After some short-lived optimism that the worst of the Covid pandemic might be over, health experts are warning that the peak of the seventh wave has yet to arrive.

Tokyo: Just a few short weeks ago, coronavirus infections in Japan were hovering around the 10,000-cases-a-day level, and there was optimism across the nation that the worst of the health crisis was over and that the summer holidays would be more carefree than the last two years.

As it has done in the past, however, the virus has mutated and caused a spike in infections.
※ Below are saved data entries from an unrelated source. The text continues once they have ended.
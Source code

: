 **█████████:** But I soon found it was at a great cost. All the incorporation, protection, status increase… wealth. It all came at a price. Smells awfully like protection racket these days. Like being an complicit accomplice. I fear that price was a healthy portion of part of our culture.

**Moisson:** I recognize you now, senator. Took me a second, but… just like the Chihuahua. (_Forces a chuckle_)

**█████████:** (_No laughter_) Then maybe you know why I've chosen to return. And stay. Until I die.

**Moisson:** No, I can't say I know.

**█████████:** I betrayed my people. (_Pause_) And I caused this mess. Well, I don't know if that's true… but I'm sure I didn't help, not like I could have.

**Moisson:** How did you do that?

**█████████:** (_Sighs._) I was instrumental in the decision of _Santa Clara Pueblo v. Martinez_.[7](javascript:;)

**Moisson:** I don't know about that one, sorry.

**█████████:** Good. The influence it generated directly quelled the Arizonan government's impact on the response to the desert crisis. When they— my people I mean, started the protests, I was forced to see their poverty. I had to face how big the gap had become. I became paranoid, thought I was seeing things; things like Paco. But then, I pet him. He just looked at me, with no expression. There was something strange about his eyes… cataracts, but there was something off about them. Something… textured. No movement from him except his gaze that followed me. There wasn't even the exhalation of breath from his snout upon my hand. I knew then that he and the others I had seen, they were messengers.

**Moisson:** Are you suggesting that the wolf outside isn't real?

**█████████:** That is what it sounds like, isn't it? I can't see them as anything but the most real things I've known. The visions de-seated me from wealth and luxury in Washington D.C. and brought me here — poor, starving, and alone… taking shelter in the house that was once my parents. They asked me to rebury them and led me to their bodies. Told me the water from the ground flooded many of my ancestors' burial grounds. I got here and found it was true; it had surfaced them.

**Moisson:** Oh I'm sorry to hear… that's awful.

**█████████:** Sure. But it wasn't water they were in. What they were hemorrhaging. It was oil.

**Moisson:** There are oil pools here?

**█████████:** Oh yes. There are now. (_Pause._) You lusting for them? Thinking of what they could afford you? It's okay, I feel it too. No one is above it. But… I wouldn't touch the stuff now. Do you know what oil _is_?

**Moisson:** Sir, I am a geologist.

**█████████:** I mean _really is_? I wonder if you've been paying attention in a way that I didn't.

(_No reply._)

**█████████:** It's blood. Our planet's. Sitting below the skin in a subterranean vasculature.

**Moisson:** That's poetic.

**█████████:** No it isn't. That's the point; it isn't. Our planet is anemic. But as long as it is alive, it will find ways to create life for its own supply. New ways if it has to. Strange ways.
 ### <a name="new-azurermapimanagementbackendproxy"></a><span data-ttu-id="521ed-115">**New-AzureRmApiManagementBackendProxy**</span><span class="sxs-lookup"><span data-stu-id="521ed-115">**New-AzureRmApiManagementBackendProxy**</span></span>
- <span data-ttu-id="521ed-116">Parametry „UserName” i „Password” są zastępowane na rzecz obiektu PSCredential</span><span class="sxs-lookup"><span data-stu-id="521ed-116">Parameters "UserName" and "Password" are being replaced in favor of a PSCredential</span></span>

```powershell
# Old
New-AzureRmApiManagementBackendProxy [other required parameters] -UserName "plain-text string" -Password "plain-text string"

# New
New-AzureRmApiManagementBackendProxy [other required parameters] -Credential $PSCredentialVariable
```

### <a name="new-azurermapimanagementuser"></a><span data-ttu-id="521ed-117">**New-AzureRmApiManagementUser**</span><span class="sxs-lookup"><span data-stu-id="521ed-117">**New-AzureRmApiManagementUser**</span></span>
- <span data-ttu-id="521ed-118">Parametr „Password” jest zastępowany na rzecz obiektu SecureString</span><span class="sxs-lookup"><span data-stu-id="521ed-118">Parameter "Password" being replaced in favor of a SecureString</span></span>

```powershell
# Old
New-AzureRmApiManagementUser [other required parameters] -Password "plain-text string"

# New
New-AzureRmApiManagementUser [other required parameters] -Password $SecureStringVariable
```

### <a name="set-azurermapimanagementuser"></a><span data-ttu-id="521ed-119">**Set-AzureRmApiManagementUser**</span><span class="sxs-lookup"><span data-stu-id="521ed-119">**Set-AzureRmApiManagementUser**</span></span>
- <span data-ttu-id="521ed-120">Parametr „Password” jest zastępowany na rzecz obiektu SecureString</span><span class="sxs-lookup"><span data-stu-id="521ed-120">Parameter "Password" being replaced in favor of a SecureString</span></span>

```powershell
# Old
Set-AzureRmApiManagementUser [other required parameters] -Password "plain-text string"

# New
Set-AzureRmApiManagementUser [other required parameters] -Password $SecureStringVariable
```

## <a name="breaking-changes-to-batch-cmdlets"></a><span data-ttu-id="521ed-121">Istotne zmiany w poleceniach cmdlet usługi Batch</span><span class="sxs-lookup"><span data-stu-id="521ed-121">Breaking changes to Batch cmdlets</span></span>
On Saturday, authorities recorded a record 200,975 new cases.

Health experts say the seventh wave to wash over Japan is of the highly transmissible BA.5 omicron sub-variant of the virus, with 17 of the nation’s 47 prefectures reporting record-high case loads.

On Monday, officials confirmed that there have been a total of 11.39 million confirmed cases in Japan, a nation of 125.8 million, and 31,902 fatalities.

Prime Minister Fumio Kishida has called for “maximum caution” among the public, but his government has stated that there are no plans at present to reintroduce the states of emergency that punctuated the first two years of the outbreak in Japan.

With the lethality of the virus declining since the earliest months of the crisis, the government is trying to balance public health concerns with the need to get the national economy back on track.